1 Answer | Add Yours
This poem is pretty much what the title states it is; it is Whitman writing a poem in which he sings the praises of himself, of his life, of the life that surrounds him, and of the sheer beauty and joy that it is to be himself at this point in time. It is a joyous, thrilling ode to life. In section one, he focuses on how he feels blessed to be who he is. He states, "I celebrate myself and sing myself," to indicate this section will be about rejoicing in who he is.

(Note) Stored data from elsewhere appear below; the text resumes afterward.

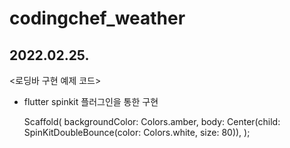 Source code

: # codingchef_weather

## 2022.02.25.  
<로딩바 구현 예제 코드> 
* flutter spinkit 플러그인을 통한 구현


    Scaffold(
          backgroundColor: Colors.amber,
          body: Center(child: SpinKitDoubleBounce(color: Colors.white, size: 80)),
        );
        
 
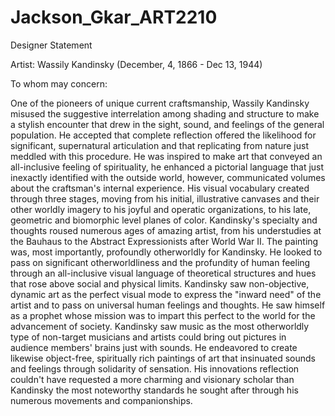 # Jackson_Gkar_ART2210

Designer Statement

Artist: Wassily Kandinsky (December, 4, 1866 - Dec 13, 1944)

To whom may concern:

One of the pioneers of unique current craftsmanship, Wassily Kandinsky misused the suggestive interrelation among shading and structure to make a stylish encounter that drew in the sight, sound, and feelings of the general population. He accepted that complete reflection offered the likelihood for significant, supernatural articulation and that replicating from nature just meddled with this procedure. He was inspired to make art that conveyed an all-inclusive feeling of spirituality, he enhanced a pictorial language that just inexactly identified with the outside world, however, communicated volumes about the craftsman's internal experience. His visual vocabulary created through three stages, moving from his initial, illustrative canvases and their other worldly imagery to his joyful and operatic organizations, to his late, geometric and biomorphic level planes of color. Kandinsky's specialty and thoughts roused numerous ages of amazing artist, from his understudies at the Bauhaus to the Abstract Expressionists after World War II. The painting was, most importantly, profoundly otherworldly for Kandinsky. He looked to pass on significant otherworldliness and the profundity of human feeling through an all-inclusive visual language of theoretical structures and hues that rose above social and physical limits. Kandinsky saw non-objective, dynamic art as the perfect visual mode to express the "inward need" of the artist and to pass on universal human feelings and thoughts. He saw himself as a prophet whose mission was to impart this perfect to the world for the advancement of society. Kandinsky saw music as the most otherworldly type of non-target musicians and artists could bring out pictures in audience members' brains just with sounds. He endeavored to create likewise object-free, spiritually rich paintings of art that insinuated sounds and feelings through solidarity of sensation. His innovations reflection couldn't have requested a more charming and visionary scholar than Kandinsky the most noteworthy standards he sought after through his numerous movements and companionships. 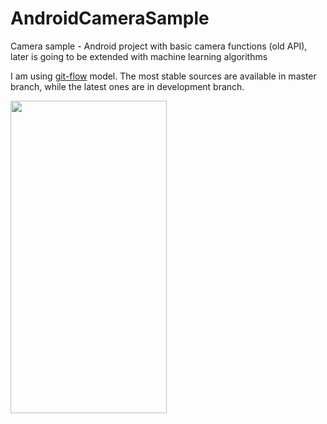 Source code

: # AndroidCameraSample
Camera sample - Android project with basic camera functions (old API), later is going to be extended with machine learning algorithms

I am using [git-flow](https://github.com/nvie/gitflow) model. The most stable sources are available in master branch, while the latest ones are in development branch.

<img src = "http://oi64.tinypic.com/346at6e.jpg" height = "500" width = "250" />
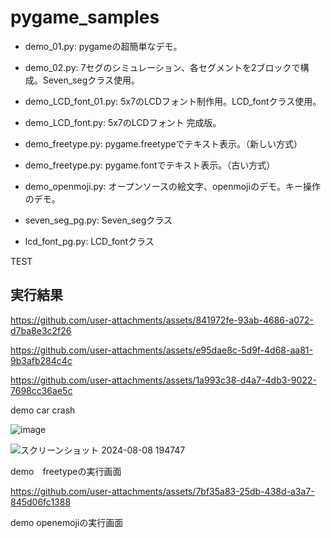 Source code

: # pygame_samples

 - demo_01.py: pygameの超簡単なデモ。
 - demo_02.py: 7セグのシミュレーション、各セグメントを2ブロックで構成。Seven_segクラス使用。
 - demo_LCD_font_01.py: 5x7のLCDフォント制作用。LCD_fontクラス使用。
 - demo_LCD_font.py: 5x7のLCDフォント 完成版。

 - demo_freetype.py: pygame.freetypeでテキスト表示。（新しい方式）
 - demo_freetype.py: pygame.fontでテキスト表示。（古い方式）
 - demo_openmoji.py: オープンソースの絵文字、openmojiのデモ。キー操作のデモ。
 - seven_seg_pg.py: Seven_segクラス
 - lcd_font_pg.py: LCD_fontクラス

TEST

## 実行結果

https://github.com/user-attachments/assets/841972fe-93ab-4686-a072-d7ba8e3c2f26

https://github.com/user-attachments/assets/e95dae8c-5d9f-4d68-aa81-9b3afb284c4c

https://github.com/user-attachments/assets/1a993c38-d4a7-4db3-9022-7698cc36ae5c

demo car crash

![image](https://github.com/user-attachments/assets/d0152820-0ede-40ec-94e6-d773005cbb3f)

![スクリーンショット 2024-08-08 194747](https://github.com/user-attachments/assets/9c88fe83-c715-4312-8d85-825a648a2d21)

demo　freetypeの実行画面

https://github.com/user-attachments/assets/7bf35a83-25db-438d-a3a7-845d06fc1388


demo openemojiの実行画面
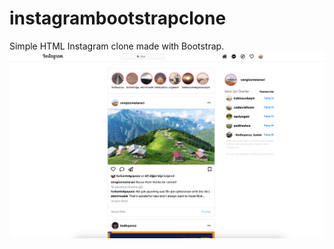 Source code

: # instagrambootstrapclone
Simple HTML Instagram clone made with Bootstrap.
![Instagram Clone](instagram-clone.png)
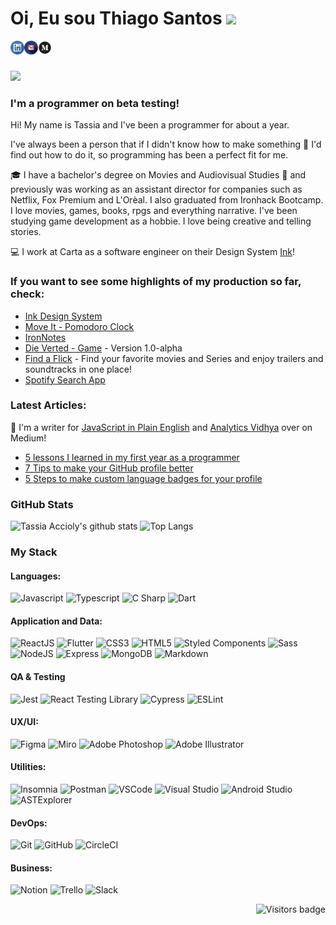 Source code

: # Oi, Eu sou Thiago Santos <img src="https://media.giphy.com/media/hvRJCLFzcasrR4ia7z/giphy.gif" width="25px">


[<img align="left" alt="thiago-santos | LinkedIn" width="22px" src="./linkedin.png" />][linkedin]
[<img align="left" alt="thiago-santos | Gmail" width="22px" src="./gmail.png" />][gmail]
[<img align="left" alt="thiago-santos | Medium" width="22px" src="./medium.png" />][medium]


<br>
<br>

![](https://www.codewars.com/users/tassiaaccioly/badges/micro)


### **I'm a programmer on beta testing!**


Hi! My name is Tassia and I've been a programmer for about a year.


I've always been a person that if I didn't know how to make something      🔎      I'd find out how to do it, so programming has been a perfect fit for me.


🎓      I have a bachelor's degree on Movies and Audiovisual Studies      🎥      and previously was working as an assistant director for companies such as Netflix, Fox Premium and L'Orèal. I also graduated from Ironhack Bootcamp. I love movies, games, books, rpgs and everything narrative. I've been studying game development as a hobbie. I love being creative and telling stories. 


💻      I work at Carta as a software engineer on their Design System [Ink](https://ink.carta.com)!



### **If you want to see some highlights of my production so far, check:**

- [Ink Design System](https://ink.carta.com)
- [Move It - Pomodoro Clock](https://moveit-pomodoro-clock.vercel.app/)
- [IronNotes](https://github.com/tassiaaccioly/ironnotes-client)
- [Die Verted - Game](https://tassiaaccioly.github.io/die-verted/) - Version 1.0-alpha 
- [Find a Flick](https://findaflick.vercel.app) - Find your favorite movies and Series and enjoy trailers and soundtracks in one place!
- [Spotify Search App](https://spotify-albuns.herokuapp.com/)


### **Latest Articles:**

📝      I'm a writer for [JavaScript in Plain English](https://medium.com/javascript-in-plain-english) and [Analytics Vidhya](https://www.analyticsvidhya.com/) over on Medium!

- [5 lessons I learned in my first year as a programmer](https://tassiaaccioly.medium.com/5-lessons-i-learned-in-my-first-year-as-a-programmer-403e2b64cfbe)
- [7 Tips to make your GitHub profile better](https://tassiaaccioly.medium.com/7-tips-to-make-your-github-profile-better-3913971c357d)
- [5 Steps to make custom language badges for your profile](https://tassiaaccioly.medium.com/how-to-make-custom-language-badges-for-your-profile-using-shields-io-d2aeaf016b6b)



### GitHub Stats

![Tassia Accioly's github stats](https://github-readme-stats.vercel.app/api?username=tassiaaccioly&show_icons=true&theme=great-gatsby)
![Top Langs](https://github-readme-stats.vercel.app/api/top-langs/?username=tassiaaccioly&theme=great-gatsby&layout=compact)


### My Stack

#### Languages:

![Javascript](https://img.shields.io/badge/-JavaScript-EDD222?style=flat&logo=javascript&logoColor=white)
![Typescript](https://img.shields.io/badge/-TypeScript-3178C6?style=flat&logo=typescript&logoColor=white)
![C Sharp](https://img.shields.io/badge/-C%20Sharp-239120?style=flat&logo=c-sharp&logoColor=white)
![Dart](https://img.shields.io/badge/-Dart-0175C2?style=flat&logo=dart&logoColor=white)

#### Application and Data:

![ReactJS](https://img.shields.io/badge/-ReactJS-51CBF2?style=flat&logo=react&logoColor=white)
![Flutter](https://img.shields.io/badge/-Flutter-02569B?style=flat&logo=flutter&logoColor=white)
![CSS3](https://img.shields.io/badge/-CSS3-1572B6?style=flat&logo=css3)
![HTML5](https://img.shields.io/badge/-HTML5-E34F26?style=flat&logo=html5&logoColor=white)
![Styled Components](https://img.shields.io/badge/-Styled%20Components-DB7093?style=flat&logo=styled-components&logoColor=white)
![Sass](https://img.shields.io/badge/-Sass-CC6699?style=flat&logo=sass&logoColor=white)
![NodeJS](http://img.shields.io/badge/-NodeJS-6EBF20?style=flat&logo=node.js&logoColor=white)
![Express](http://img.shields.io/badge/-Express-black?style=flat&logo=express&logoColor=white)
![MongoDB](http://img.shields.io/badge/-MongoDB-47A248?style=flat&logo=mongodb&logoColor=white)
![Markdown](https://img.shields.io/badge/-Markdown-black?style=flat&logo=markdown&logoColor=white)

#### QA & Testing

![Jest](https://img.shields.io/badge/-Jest-C21325?style=flat&logo=jest&logoColor=white)
![React Testing Library](https://img.shields.io/badge/-React%20Testing%20Library-e9554d?style=flat&logo=octopusdeploy&logoColor=white)
![Cypress](https://img.shields.io/badge/-Cypress-17202C?style=flat&logo=cypress&logoColor=white)
![ESLint](https://img.shields.io/badge/-ESLint-4B32C3?style=flat&logo=eslint&logoColor=white)

#### UX/UI:

![Figma](https://img.shields.io/badge/-Figma-F24E1E?style=flat&logo=figma&logoColor=white)
![Miro](https://img.shields.io/badge/-Miro-FFD02F?style=flat&logo=miro&logoColor=white)
![Adobe Photoshop](https://img.shields.io/badge/-Photoshop-31A8FF?style=flat&logo=adobe-photoshop&logoColor=white)
![Adobe Illustrator](https://img.shields.io/badge/-Illustrator-FF9A00?style=flat&logo=adobe-illustrator&logoColor=white)

#### Utilities:

![Insomnia](https://img.shields.io/badge/-Insomnia-5849BE?style=flat&logo=insomnia&logoColor=white)
![Postman](https://img.shields.io/badge/-Postman-FF6C37?style=flat&logo=postman&logoColor=white)
![VSCode](https://img.shields.io/badge/-VSCode-007ACC?style=flat&logo=visual-studio-code&logoColor=white)
![Visual Studio](https://img.shields.io/badge/-Visual%20Studio-5C2D91?style=flat&logo=visual-studio&logoColor=white)
![Android Studio](https://img.shields.io/badge/-Android%20Studio-3DDC84?style=flat&logo=android-studio&logoColor=white)
![ASTExplorer](https://img.shields.io/badge/-ASTExplorer-343434?style=flat&logo=javascript&logoColor=white)

#### DevOps:

![Git](https://img.shields.io/badge/-Git-F05032?style=flat&logo=git&logoColor=white)
![GitHub](https://img.shields.io/badge/-Github-181717?style=flat&logo=github&logoColor=white)
![CircleCI](https://img.shields.io/badge/-CircleCI-343434?style=flat&logo=circleci&logoColor=white)

#### Business:

![Notion](https://img.shields.io/badge/-Notion-black?style=flat&logo=notion&logoColor=white)
![Trello](https://img.shields.io/badge/-Trello-0079BF?style=flat&logo=trello&logoColor=white)
![Slack](https://img.shields.io/badge/-Slack-4A154B?style=flat&logo=slack&logoColor=white)


<a href="https://badges.pufler.dev">
    <img align="right" src="https://badges.pufler.dev/visits/tassiaaccioly/tassiaaccioly?color=yellow" alt="Visitors badge" />
 </a>

[linkedin]: https://www.linkedin.com/in/tassiaaccioly/
[twitter]: https://www.twitter.com/itsmetherogue/
[gmail]: mailto:tassia.accioly@gmail.com
[medium]: https://tassiaaccioly.medium.com/
[devto]: https://dev.to/tassiaaccioly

He goes on to state that he feels so great about himself right now that whatever he believes ("assumes"), everyone else should believe too, because, he says, we are all made of the same stuff ("atoms") and so are all one; because we are all one, we should rejoice the same.
He states that he finally begins to rejoice, being made of the same stuff that his parents and their parents were made of, and that at age 37, he feels ready to feel joy and not stop until death. He states that he puts all of his previous learning behind him ("creeds and schools at abeyance") and starts new; he will accept all that life gives him, for good or bad, and speak of the beauties of all of it. He compares this approach to "nature without check with original energy," meaning, like nature, good and bad happens, but it is all energetic and beautiful.
I hope that summary helps interpret that poem a bit for you; good luck!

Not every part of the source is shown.